"The
Great God Pan" is a novella by Welsh writer Arthur Machen. A version of
the story was published in the magazine The Whirlwind in 1890, and
Machen revised and extended it for its book publication (together with
another story, "The Inmost Light") in 1894. On publication it was widely
denounced by the press as degenerate and horrific because of its
decadent style and sexual content, although it has since garnered a
reputation as a classic of horror. Machen’s story was only one of many
at the time to focus on the Greek God Pan as a useful symbol for the
power of nature and paganism. The title was possibly inspired by the
poem "A Musical Instrument" published in 1862 by Elizabeth Barrett
Browning, in which the first line of every stanza ends "... the great
god Pan."
Clarke
agrees, somewhat unwillingly, to bear witness to a strange experiment
performed by his friend, Dr. Raymond. The ultimate goal of the doctor is
to open the mind of man so that he may experience the spiritual world,
an experience he calls "seeing the great god Pan". He performs the
experiment, which involves minor brain surgery, on a young woman named
Mary.

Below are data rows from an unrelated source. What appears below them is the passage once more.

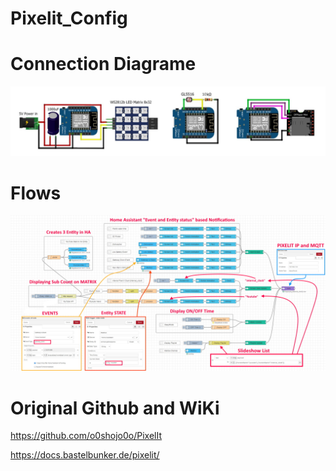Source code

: # Pixelit_Config
 
# Connection Diagrame
![Connection Diagrame](https://github.com/PricelessToolkit/Pixelit_Config/blob/main/Connection%20Diagram.jpg)

# Flows
![flows](https://github.com/PricelessToolkit/Pixelit_Config/blob/main/Flow.jpg)




# Original Github and WiKi
https://github.com/o0shojo0o/PixelIt

https://docs.bastelbunker.de/pixelit/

She awakens from the operation awed and terrified but quickly
becomes "a hopeless idiot".
Years
later, Clarke learns of a beautiful but sinister girl named Helen
Vaughan, who is reported to have caused a series of mysterious
happenings in her town. She spends much of her time in the woods near
her house, where a young boy stumbles across her talking to a strange
man one day; the boy becomes hysterical and later, after seeing a Roman
statue of a satyr's head, becomes permanently feeble-minded. Helen also
befriends a neighbour girl, Rachel, whom she leads several times into
the woods. On one occasion Rachel returns home distraught; afterward,
she returns to the woods and disappears forever.....That is all we can
tell right now, it might be a spoiler.